WHAT YOU ARE ASKED TO DO » Transcribe exactly the lines from the first line of the records through the line containing "- This is normal", and leave out every picture.

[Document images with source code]
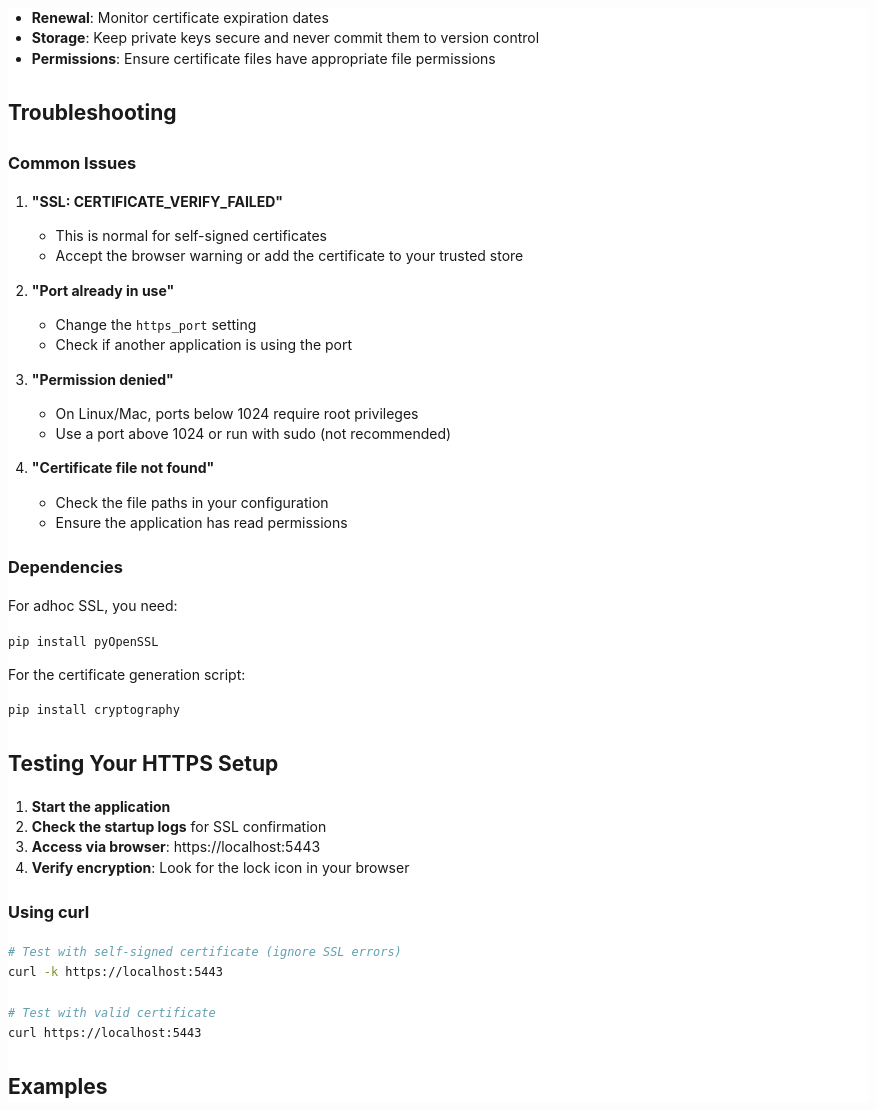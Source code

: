 - **Renewal**: Monitor certificate expiration dates
- **Storage**: Keep private keys secure and never commit them to version control
- **Permissions**: Ensure certificate files have appropriate file permissions

## Troubleshooting

### Common Issues

1. **"SSL: CERTIFICATE_VERIFY_FAILED"**
   - This is normal for self-signed certificates
   - Accept the browser warning or add the certificate to your trusted store

2. **"Port already in use"**
   - Change the `https_port` setting
   - Check if another application is using the port

3. **"Permission denied"**
   - On Linux/Mac, ports below 1024 require root privileges
   - Use a port above 1024 or run with sudo (not recommended)

4. **"Certificate file not found"**
   - Check the file paths in your configuration
   - Ensure the application has read permissions

### Dependencies

For adhoc SSL, you need:
```bash
pip install pyOpenSSL
```

For the certificate generation script:
```bash
pip install cryptography
```

## Testing Your HTTPS Setup

1. **Start the application**
2. **Check the startup logs** for SSL confirmation
3. **Access via browser**: https://localhost:5443
4. **Verify encryption**: Look for the lock icon in your browser

### Using curl

```bash
# Test with self-signed certificate (ignore SSL errors)
curl -k https://localhost:5443

# Test with valid certificate
curl https://localhost:5443
```

## Examples
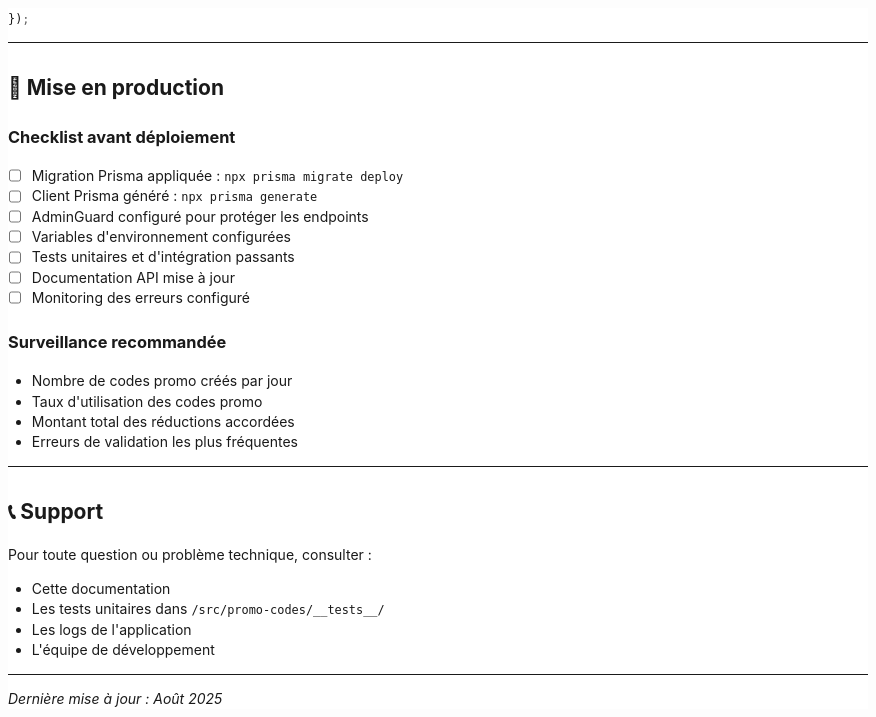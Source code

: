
 ```typescript
});
```

---

## 🚀 Mise en production

### Checklist avant déploiement

- [ ] Migration Prisma appliquée : `npx prisma migrate deploy`
- [ ] Client Prisma généré : `npx prisma generate`
- [ ] AdminGuard configuré pour protéger les endpoints
- [ ] Variables d'environnement configurées
- [ ] Tests unitaires et d'intégration passants
- [ ] Documentation API mise à jour
- [ ] Monitoring des erreurs configuré

### Surveillance recommandée

- Nombre de codes promo créés par jour
- Taux d'utilisation des codes promo
- Montant total des réductions accordées
- Erreurs de validation les plus fréquentes

---

## 📞 Support

Pour toute question ou problème technique, consulter :
- Cette documentation
- Les tests unitaires dans `/src/promo-codes/__tests__/`
- Les logs de l'application
- L'équipe de développement

---

*Dernière mise à jour : Août 2025*
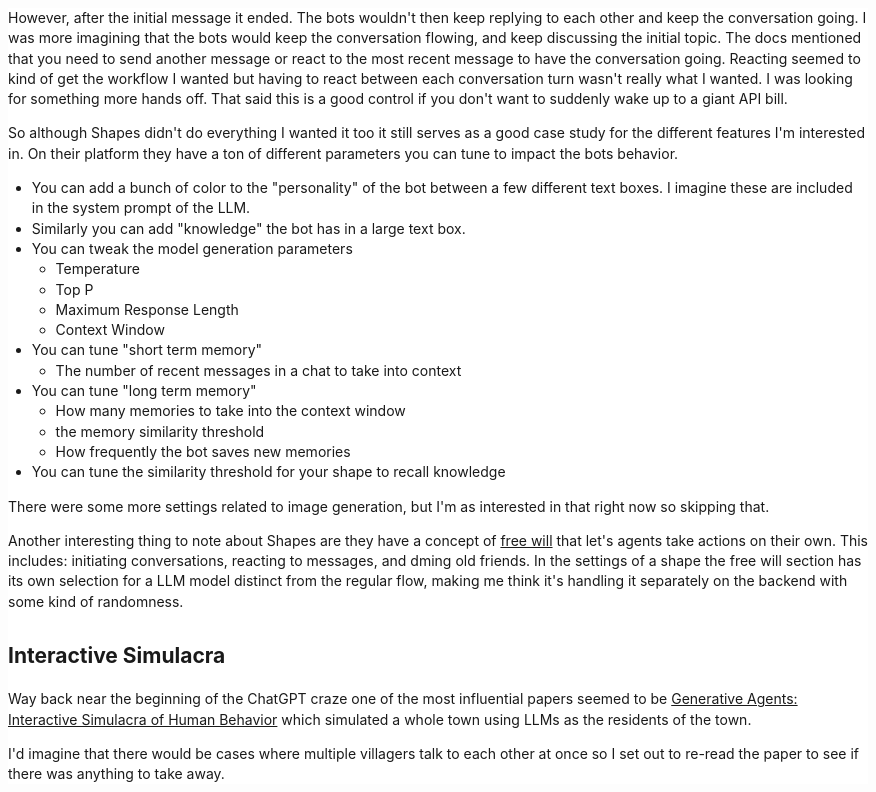However, after the initial message it ended. The bots wouldn't then keep
replying to each other and keep the conversation going. I was more imagining
that the bots would keep the conversation flowing, and keep discussing the
initial topic. The docs mentioned that you need to send another message or react
to the most recent message to have the conversation going. Reacting seemed to
kind of get the workflow I wanted but having to react between each conversation
turn wasn't really what I wanted. I was looking for something more hands off.
That said this is a good control if you don't want to suddenly wake up to a
giant API bill.

So although Shapes didn't do everything I wanted it too it still serves as a
good case study for the different features I'm interested in. On their platform
they have a ton of different parameters you can tune to impact the bots
behavior.

- You can add a bunch of color to the "personality" of the bot between a few
  different text boxes. I imagine these are included in the system prompt of the
  LLM.
- Similarly you can add "knowledge" the bot has in a large text box.
- You can tweak the model generation parameters
  - Temperature
  - Top P
  - Maximum Response Length
  - Context Window
- You can tune "short term memory"
  - The number of recent messages in a chat to take into context
- You can tune "long term memory"
  - How many memories to take into the context window
  - the memory similarity threshold
  - How frequently the bot saves new memories
- You can tune the similarity threshold for your shape to recall knowledge

There were some more settings related to image generation, but I'm as interested
in that right now so skipping that.

Another interesting thing to note about Shapes are they have a concept of [free
will](https://wiki.shapes.inc/shape-essentials/introducing-free-will) that let's
agents take actions on their own. This includes: initiating conversations,
reacting to messages, and dming old friends. In the settings of a shape the free
will section has its own selection for a LLM model distinct from the regular
flow, making me think it's handling it separately on the backend with some kind of
randomness.

## Interactive Simulacra

Way back near the beginning of the ChatGPT craze one of the most influential
papers seemed to be [Generative Agents: Interactive Simulacra of Human
Behavior](https://arxiv.org/pdf/2304.03442) which simulated a whole town using
LLMs as the residents of the town.

I'd imagine that there would be cases where multiple villagers talk to each
other at once so I set out to re-read the paper to see if there was anything to
take away.
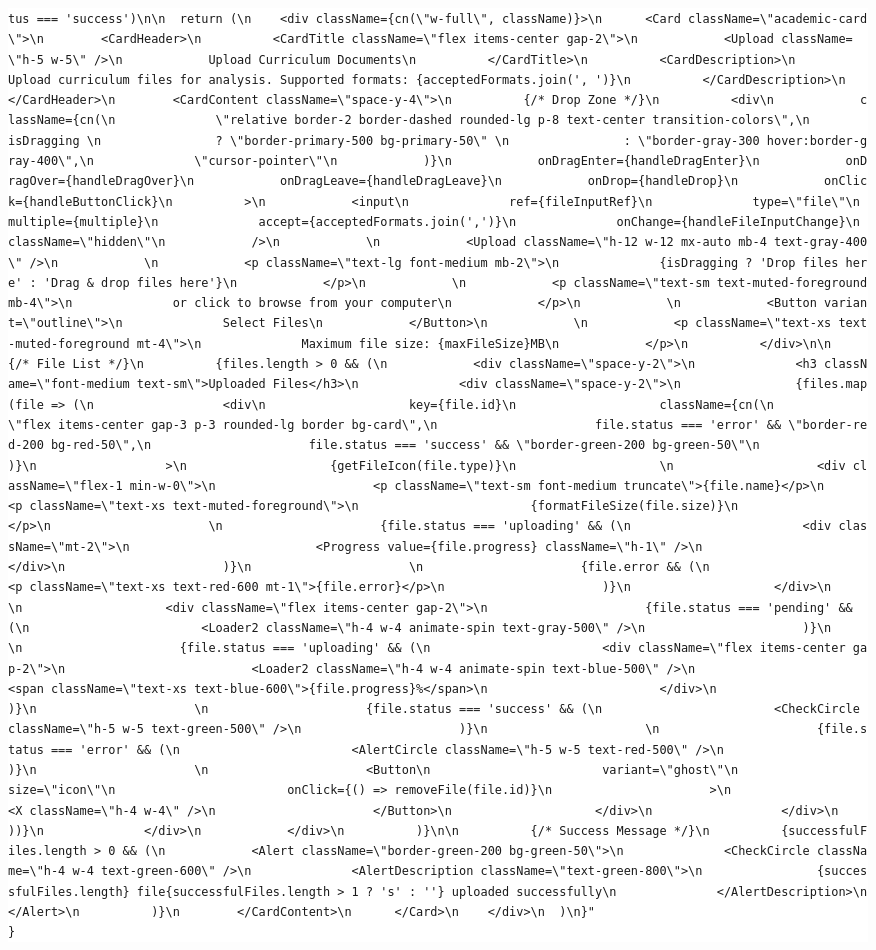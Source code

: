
 ```
tus === 'success')\n\n  return (\n    <div className={cn(\"w-full\", className)}>\n      <Card className=\"academic-card\">\n        <CardHeader>\n          <CardTitle className=\"flex items-center gap-2\">\n            <Upload className=\"h-5 w-5\" />\n            Upload Curriculum Documents\n          </CardTitle>\n          <CardDescription>\n            Upload curriculum files for analysis. Supported formats: {acceptedFormats.join(', ')}\n          </CardDescription>\n        </CardHeader>\n        <CardContent className=\"space-y-4\">\n          {/* Drop Zone */}\n          <div\n            className={cn(\n              \"relative border-2 border-dashed rounded-lg p-8 text-center transition-colors\",\n              isDragging \n                ? \"border-primary-500 bg-primary-50\" \n                : \"border-gray-300 hover:border-gray-400\",\n              \"cursor-pointer\"\n            )}\n            onDragEnter={handleDragEnter}\n            onDragOver={handleDragOver}\n            onDragLeave={handleDragLeave}\n            onDrop={handleDrop}\n            onClick={handleButtonClick}\n          >\n            <input\n              ref={fileInputRef}\n              type=\"file\"\n              multiple={multiple}\n              accept={acceptedFormats.join(',')}\n              onChange={handleFileInputChange}\n              className=\"hidden\"\n            />\n            \n            <Upload className=\"h-12 w-12 mx-auto mb-4 text-gray-400\" />\n            \n            <p className=\"text-lg font-medium mb-2\">\n              {isDragging ? 'Drop files here' : 'Drag & drop files here'}\n            </p>\n            \n            <p className=\"text-sm text-muted-foreground mb-4\">\n              or click to browse from your computer\n            </p>\n            \n            <Button variant=\"outline\">\n              Select Files\n            </Button>\n            \n            <p className=\"text-xs text-muted-foreground mt-4\">\n              Maximum file size: {maxFileSize}MB\n            </p>\n          </div>\n\n          {/* File List */}\n          {files.length > 0 && (\n            <div className=\"space-y-2\">\n              <h3 className=\"font-medium text-sm\">Uploaded Files</h3>\n              <div className=\"space-y-2\">\n                {files.map(file => (\n                  <div\n                    key={file.id}\n                    className={cn(\n                      \"flex items-center gap-3 p-3 rounded-lg border bg-card\",\n                      file.status === 'error' && \"border-red-200 bg-red-50\",\n                      file.status === 'success' && \"border-green-200 bg-green-50\"\n                    )}\n                  >\n                    {getFileIcon(file.type)}\n                    \n                    <div className=\"flex-1 min-w-0\">\n                      <p className=\"text-sm font-medium truncate\">{file.name}</p>\n                      <p className=\"text-xs text-muted-foreground\">\n                        {formatFileSize(file.size)}\n                      </p>\n                      \n                      {file.status === 'uploading' && (\n                        <div className=\"mt-2\">\n                          <Progress value={file.progress} className=\"h-1\" />\n                        </div>\n                      )}\n                      \n                      {file.error && (\n                        <p className=\"text-xs text-red-600 mt-1\">{file.error}</p>\n                      )}\n                    </div>\n                    \n                    <div className=\"flex items-center gap-2\">\n                      {file.status === 'pending' && (\n                        <Loader2 className=\"h-4 w-4 animate-spin text-gray-500\" />\n                      )}\n                      \n                      {file.status === 'uploading' && (\n                        <div className=\"flex items-center gap-2\">\n                          <Loader2 className=\"h-4 w-4 animate-spin text-blue-500\" />\n                          <span className=\"text-xs text-blue-600\">{file.progress}%</span>\n                        </div>\n                      )}\n                      \n                      {file.status === 'success' && (\n                        <CheckCircle className=\"h-5 w-5 text-green-500\" />\n                      )}\n                      \n                      {file.status === 'error' && (\n                        <AlertCircle className=\"h-5 w-5 text-red-500\" />\n                      )}\n                      \n                      <Button\n                        variant=\"ghost\"\n                        size=\"icon\"\n                        onClick={() => removeFile(file.id)}\n                      >\n                        <X className=\"h-4 w-4\" />\n                      </Button>\n                    </div>\n                  </div>\n                ))}\n              </div>\n            </div>\n          )}\n\n          {/* Success Message */}\n          {successfulFiles.length > 0 && (\n            <Alert className=\"border-green-200 bg-green-50\">\n              <CheckCircle className=\"h-4 w-4 text-green-600\" />\n              <AlertDescription className=\"text-green-800\">\n                {successfulFiles.length} file{successfulFiles.length > 1 ? 's' : ''} uploaded successfully\n              </AlertDescription>\n            </Alert>\n          )}\n        </CardContent>\n      </Card>\n    </div>\n  )\n}"
}
```

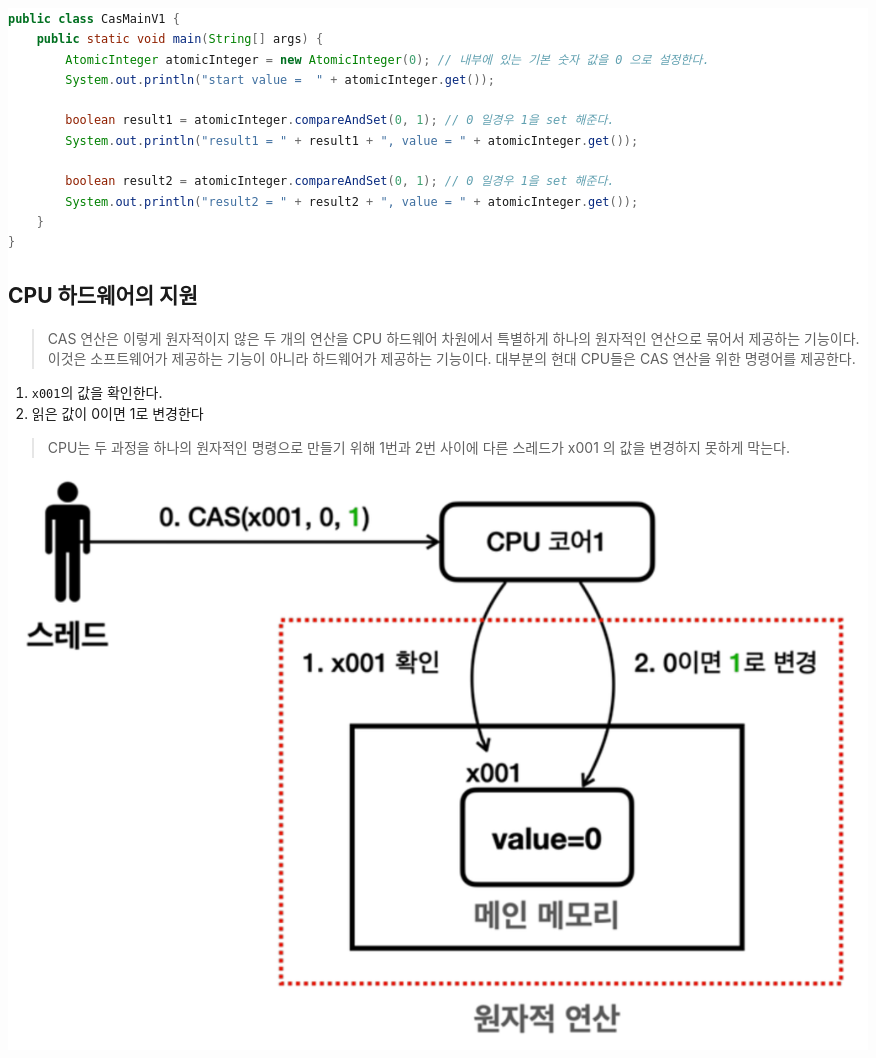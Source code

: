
 ```java
public class CasMainV1 {
    public static void main(String[] args) {
        AtomicInteger atomicInteger = new AtomicInteger(0); // 내부에 있는 기본 숫자 값을 0 으로 설정한다.
        System.out.println("start value =  " + atomicInteger.get());
        
        boolean result1 = atomicInteger.compareAndSet(0, 1); // 0 일경우 1을 set 해준다.
        System.out.println("result1 = " + result1 + ", value = " + atomicInteger.get());
        
        boolean result2 = atomicInteger.compareAndSet(0, 1); // 0 일경우 1을 set 해준다.
        System.out.println("result2 = " + result2 + ", value = " + atomicInteger.get());
    }
}
```


## CPU 하드웨어의 지원
> CAS 연산은 이렇게 원자적이지 않은 두 개의 연산을 CPU 하드웨어 차원에서 특별하게 하나의 원자적인 연산으로 묶어서 제공하는 기능이다. 이것은 소프트웨어가 제공하는 기능이 아니라 하드웨어가 제공하는 기능이다. 대부분의 현대 CPU들은 CAS 연산을 위한 명령어를 제공한다.

1. `x001`의 값을 확인한다.
2. 읽은 값이 0이면 1로 변경한다

> CPU는 두 과정을 하나의 원자적인 명령으로 만들기 위해 1번과 2번 사이에 다른 스레드가 x001 의 값을 변경하지 못하게 막는다.

![img.png](/assets/img/java/img_12.png)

SOLUTION BELOW »
Source code

: - **Renewal**: Monitor certificate expiration dates
- **Storage**: Keep private keys secure and never commit them to version control
- **Permissions**: Ensure certificate files have appropriate file permissions

## Troubleshooting

### Common Issues

1. **"SSL: CERTIFICATE_VERIFY_FAILED"**
   - This is normal for self-signed certificates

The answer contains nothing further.